The pictured frog is Philoria kundagungan, commonly called the Yellow-bellied Mountain Frog. I found this individual at Cunningham's Gap in south-east Queensland and its distribution doesn't take it far afield from there. The group of frogs, 'Mountain frogs' that includes this species, is a bit strange; nowadays they all have small distributions and are associated with mountain tops, but fossils have been found at Riversleigh (in north-west Queensland), suggesting that these frogs had a larger distribution back in the day.

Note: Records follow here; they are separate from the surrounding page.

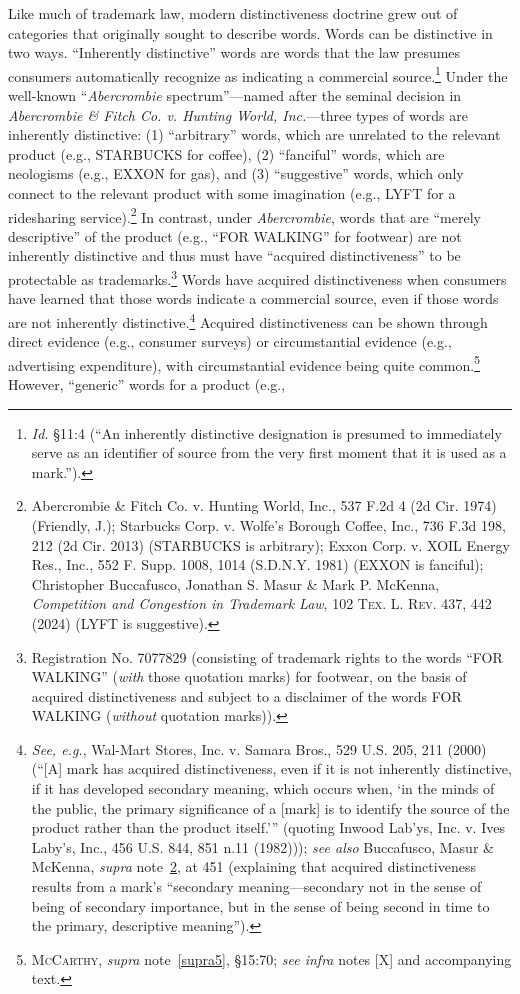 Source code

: \documentclass[letterpaper, 11pt, oneside]{article}
\begin{document}
Like much of trademark law, modern distinctiveness doctrine grew out of categories that originally sought to describe words. Words can be distinctive in two ways. ``Inherently distinctive'' words are words that the law presumes consumers automatically recognize as indicating a commercial source.\footnote{\textit{Id.} \S 11:4 (``An inherently distinctive designation is presumed to immediately serve as an identifier of source from the very first moment that it is used as a mark.'').} Under the well-known ``\textit{Abercrombie} spectrum''—named after the seminal decision in \textit{Abercrombie \& Fitch Co. v. Hunting World, Inc.}—three types of words are inherently distinctive: (1) ``arbitrary'' words, which are unrelated to the relevant product (e.g., STARBUCKS for coffee), (2) “fanciful” words, which are neologisms (e.g., EXXON for gas), and (3) ``suggestive'' words, which only connect to the relevant product with some imagination (e.g., LYFT for a ridesharing service).\footnote{\label{supra11} Abercrombie \& Fitch Co. v. Hunting World, Inc., 537 F.2d 4 (2d Cir. 1974) (Friendly, J.); Starbucks Corp. v. Wolfe's Borough Coffee, Inc., 736 F.3d 198, 212 (2d Cir. 2013) (STARBUCKS is arbitrary); Exxon Corp. v. XOIL Energy Res., Inc., 552 F. Supp. 1008, 1014 (S.D.N.Y. 1981) (EXXON is fanciful); Christopher Buccafusco, Jonathan S. Masur \& Mark P. McKenna, \textit{Competition and Congestion in Trademark Law}, 102 \textsc{Tex. L. Rev.} 437, 442 (2024) (LYFT is suggestive).} In contrast, under \textit{Abercrombie}, words that are ``merely descriptive'' of the product (e.g., ``FOR WALKING'' for footwear) are not inherently distinctive and thus must have ``acquired distinctiveness'' to be protectable as trademarks.\footnote{Registration No. 7077829 (consisting of trademark rights to the words ``FOR WALKING'' (\textit{with} those quotation marks) for footwear, on the basis of acquired distinctiveness and subject to a disclaimer of the words FOR WALKING (\textit{without} quotation marks)).} Words have acquired distinctiveness when consumers have learned that those words indicate a commercial source, even if those words are not inherently distinctive.\footnote{\textit{See, e.g.}, Wal-Mart Stores, Inc. v. Samara Bros., 529 U.S. 205, 211 (2000) (``[A] mark has acquired distinctiveness, even if it is not inherently distinctive, if it has developed secondary meaning, which occurs when, `in the minds of the public, the primary significance of a [mark] is to identify the source of the product rather than the product itself.'\thinspace'' (quoting Inwood Lab'ys, Inc. v. Ives Laby's, Inc., 456 U.S. 844, 851 n.11 (1982))); \textit{see also} Buccafusco, Masur \& McKenna, \textit{supra} note~\ref{supra11}, at 451 (explaining that acquired distinctiveness results from a mark's ``secondary meaning—secondary not in the sense of being of secondary importance, but in the sense of being second in time to the primary, descriptive meaning'').} Acquired distinctiveness can be shown through direct evidence (e.g., consumer surveys) or circumstantial evidence (e.g., advertising expenditure), with circumstantial evidence being quite common.\footnote{\textsc{McCarthy}, \textit{supra} note~\ref{supra5}, \S 15:70; \textit{see infra} notes [X] and accompanying text.} However, ``generic'' words for a product (e.g., 
\end{document}
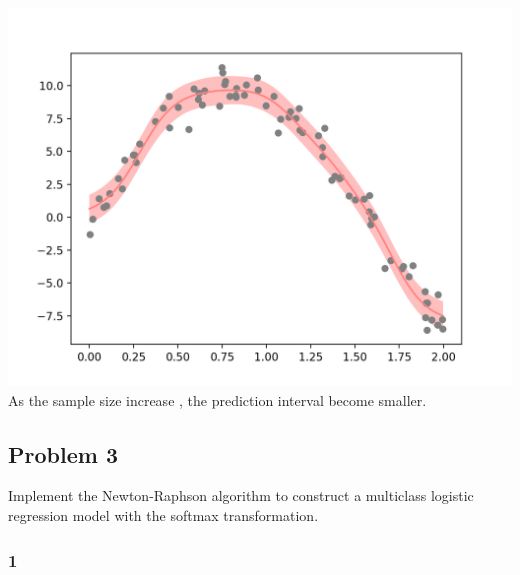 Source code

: \documentclass{article}
\begin{document}
\includegraphics[width=\textwidth]{80sample_predict.png}\\

As the sample size increase , the prediction interval become smaller.

\subsection*{Problem 3}
Implement the Newton-Raphson algorithm to construct a multiclass logistic regression model with the softmax transformation.

\subsubsection*{1}
\end{document}
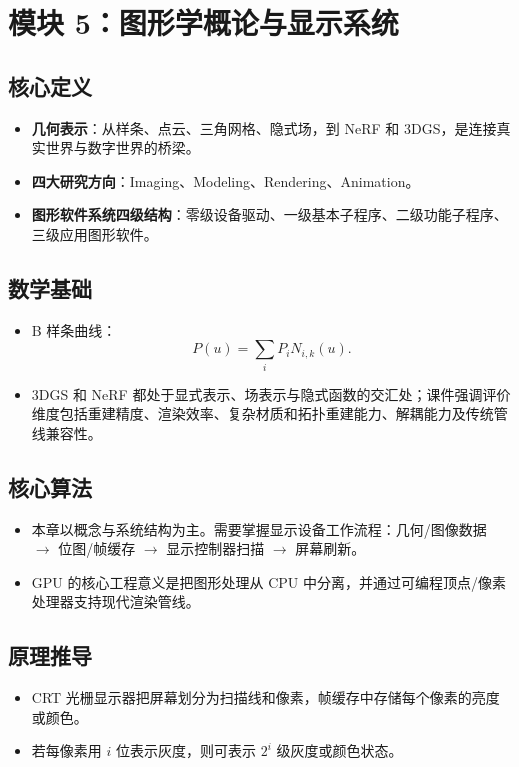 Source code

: \documentclass[UTF8,zihao=-4,scheme=chinese,fontset=fandol]{ctexart}
\newcommand{\key}[1]{\textbf{#1}}
\begin{document}
\section{模块 5：图形学概论与显示系统}

\subsection{核心定义}
\begin{itemize}
  \item \key{几何表示}：从样条、点云、三角网格、隐式场，到 NeRF 和 3DGS，是连接真实世界与数字世界的桥梁。
  \item \key{四大研究方向}：Imaging、Modeling、Rendering、Animation。
  \item \key{图形软件系统四级结构}：零级设备驱动、一级基本子程序、二级功能子程序、三级应用图形软件。
\end{itemize}

\subsection{数学基础}
\begin{itemize}
  \item B 样条曲线：
  \[
  P(u)=\sum_iP_iN_{i,k}(u).
  \]
  \item 3DGS 和 NeRF 都处于显式表示、场表示与隐式函数的交汇处；课件强调评价维度包括重建精度、渲染效率、复杂材质和拓扑重建能力、解耦能力及传统管线兼容性。
\end{itemize}

\subsection{核心算法}
\begin{itemize}
  \item 本章以概念与系统结构为主。需要掌握显示设备工作流程：几何/图像数据 $\rightarrow$ 位图/帧缓存 $\rightarrow$ 显示控制器扫描 $\rightarrow$ 屏幕刷新。
  \item GPU 的核心工程意义是把图形处理从 CPU 中分离，并通过可编程顶点/像素处理器支持现代渲染管线。
\end{itemize}

\subsection{原理推导}
\begin{itemize}
  \item CRT 光栅显示器把屏幕划分为扫描线和像素，帧缓存中存储每个像素的亮度或颜色。
  \item 若每像素用 $i$ 位表示灰度，则可表示 $2^i$ 级灰度或颜色状态。
\end{itemize}
\end{document}
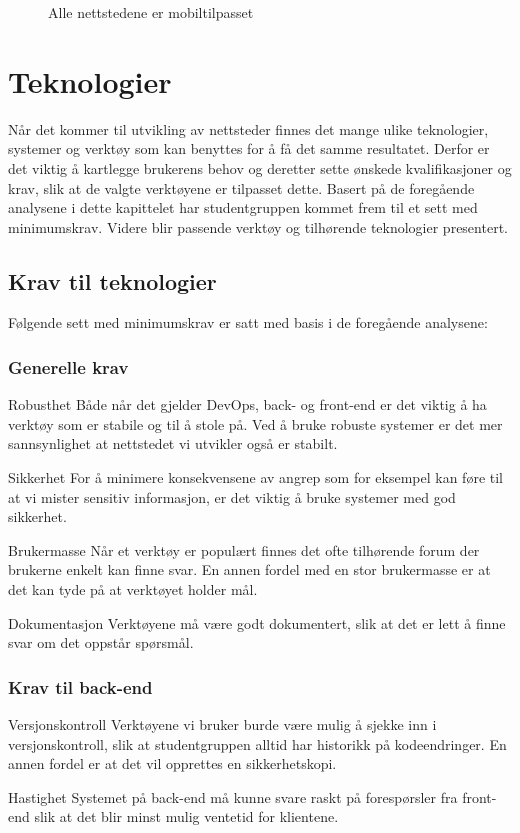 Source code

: \begin{figure}[H]
\begin{center}
        \caption{Alle nettstedene er mobiltilpasset}
        \label{fig:competitors-mobile}
    \end{center}
\end{figure}

\section{Teknologier}
Når det kommer til utvikling av nettsteder finnes det mange ulike teknologier, systemer og verktøy som kan benyttes for å få det samme resultatet. Derfor er det viktig å kartlegge brukerens behov og deretter sette ønskede kvalifikasjoner og krav, slik at de valgte verktøyene er tilpasset dette. Basert på de foregående analysene i dette kapittelet har studentgruppen kommet frem til et sett med minimumskrav. Videre blir passende verktøy og tilhørende teknologier presentert.

\subsection{Krav til teknologier}
Følgende sett med minimumskrav er satt med basis i de foregående analysene:

\subsubsection{Generelle krav}

\begin{compactdesc}
\item [Robusthet] Både når det gjelder DevOps, back- og front-end er det viktig å ha verktøy som er stabile og til å stole på. Ved å bruke robuste systemer er det mer sannsynlighet at nettstedet vi utvikler også er stabilt.
\item [Sikkerhet] For å minimere konsekvensene av angrep som for eksempel kan føre til at vi mister sensitiv informasjon, er det viktig å bruke systemer med god sikkerhet.
\item [Brukermasse] Når et verktøy er populært finnes det ofte tilhørende forum der brukerne enkelt kan finne svar. En annen fordel med en stor brukermasse er at det kan tyde på at verktøyet holder mål.
\item [Dokumentasjon] Verktøyene må være godt dokumentert, slik at det er lett å finne svar om det oppstår spørsmål.
\end{compactdesc}

\subsubsection{Krav til back-end}
\label{sec:analysis-tools-requirements-back-end}
\begin{compactdesc}
\item [Versjonskontroll] Verktøyene vi bruker burde være mulig å sjekke inn i versjonskontroll, slik at studentgruppen alltid har historikk på kodeendringer. En annen fordel er at det vil opprettes en sikkerhetskopi.
\item [Hastighet] Systemet på back-end må kunne svare raskt på forespørsler fra front-end slik at det blir minst mulig ventetid for klientene.
\end{compactdesc}


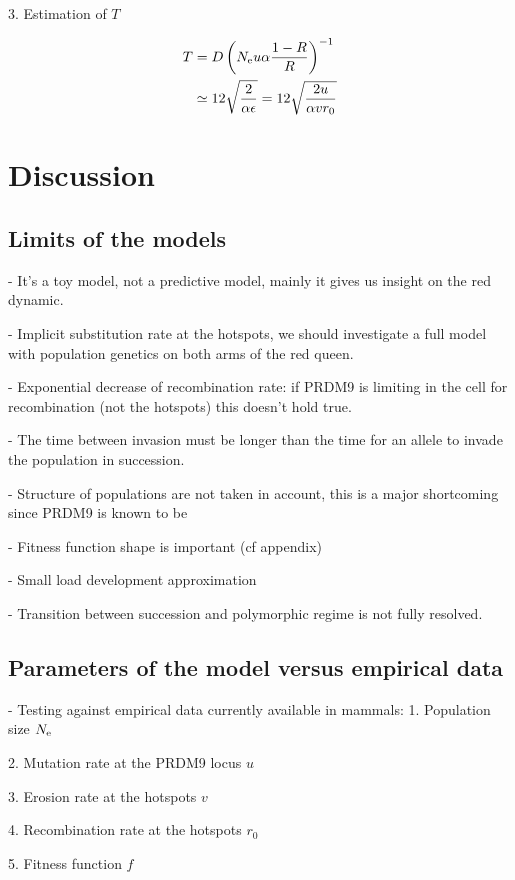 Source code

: \documentclass{article}
\begin{document}
3. Estimation of $ T $

\begin{align}
   T &= D \left( N_\mathrm{e} u \alpha \dfrac{1-R }{R }   \right)^{-1} \\
    &\simeq 12 \sqrt{\dfrac{2 }{\alpha \epsilon }} =  12 \sqrt{\dfrac{2 u }{\alpha v r_0}}
\end{align}

\section*{Discussion}

\subsection*{Limits of the models}

- It's a toy model, not a predictive model, mainly it gives us insight on the red dynamic.

- Implicit substitution rate at the hotspots, we should investigate a full model with population genetics on both arms of the red queen.

- Exponential decrease of recombination rate: if PRDM9 is limiting in the cell for recombination (not the hotspots) this doesn't hold true.

- The time between invasion must be longer than the time for an allele to invade the population in succession. 

- Structure of populations are not taken in account, this is a major shortcoming since PRDM9 is known to be 

- Fitness function shape is important (cf appendix)

- Small load development approximation

- Transition between succession and polymorphic regime is not fully resolved.



\subsection*{Parameters of the model versus empirical data}
- Testing against empirical data currently available in mammals: 
1. Population size $N_\mathrm{e}$

2. Mutation rate at the PRDM9 locus $u$

3. Erosion rate at the hotspots $v$

4. Recombination rate at the hotspots $r_0$

5. Fitness function $f$
\end{document}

These frogs inhabit really wet leaf-litter habitats in and around mountain creek-beds, from whence you can hear their fart-like call. I was lucky to find this guy as my family and I were just passing through Cunningham's Gap and took a bushwalk during the day with the vague hope of finding one; this male obliged by calling as we were walking past. Posted by Picasa

Bibionid flies mating

One from this summer: a pair of flies (family Bibionidae) spotted mating in my garden. Quite a spectacular degree of sexual dimorphism - the female is the large colourful one with the small head, compared with the skinny male with the big head/eyes. Females can be quite conspicuous in the warmer months, flying slowly around lawns (the larvae feed on grass roots among other things). Posted by Picasa

Red Triangle Slug

Triboniophorus graefii, a common native slug around Sydney; it extends north into southern Queensland and has some isolated populations here and there; for example it's famous at Mt Kaputar where it occurs in a pink form. Other forms are bright red, and a particularly beautiful form is mango yellow with a red triangle. Years ago, before I knew what it was, I found a yellow form in my garden and the memory of it has really stuck with me.
Posted by Picasa

Friday, July 07, 2006

Spinifex with backdrop

That darned rock again; Uluru at sunrise with spinifex seed-spikes in the foreground. Apologies for all the desert shots. Posted by Picasa

Strange Neuropteran

Heoclisis fulvaThis is a weird bugger (I suspect it's in the insect order Neuroptera, thus being related to lacewings) also spotted on my desert trip. An owlfly perhaps? Posted by Picasa

Edit 24-08-06: Got an ID from Dr David Britton at the Australian Museum:

"It is an antlion, probably Heoclisis fulva, which is a large common and widespread species across Australia. It is a very hairy species which comes freely to light."

Thanks David!

That rock

Okay, I know we've all seen photos of Uluru, and judging by the number of tourists present, half the world has watched it as the sun sets, bathing the rock in its golden glow, changing its colours etc. etc... However, I consider myself priveleged to have seen the full moon rise from behind the rock. Posted by Picasa

Kings Canyon Morning

Heading out of Kings Canyon in central Australia, looking out over the plains on a cool winter's morning.

Tracks and traces

Just something I thought was cool when I saw it at Yulara near Uluru.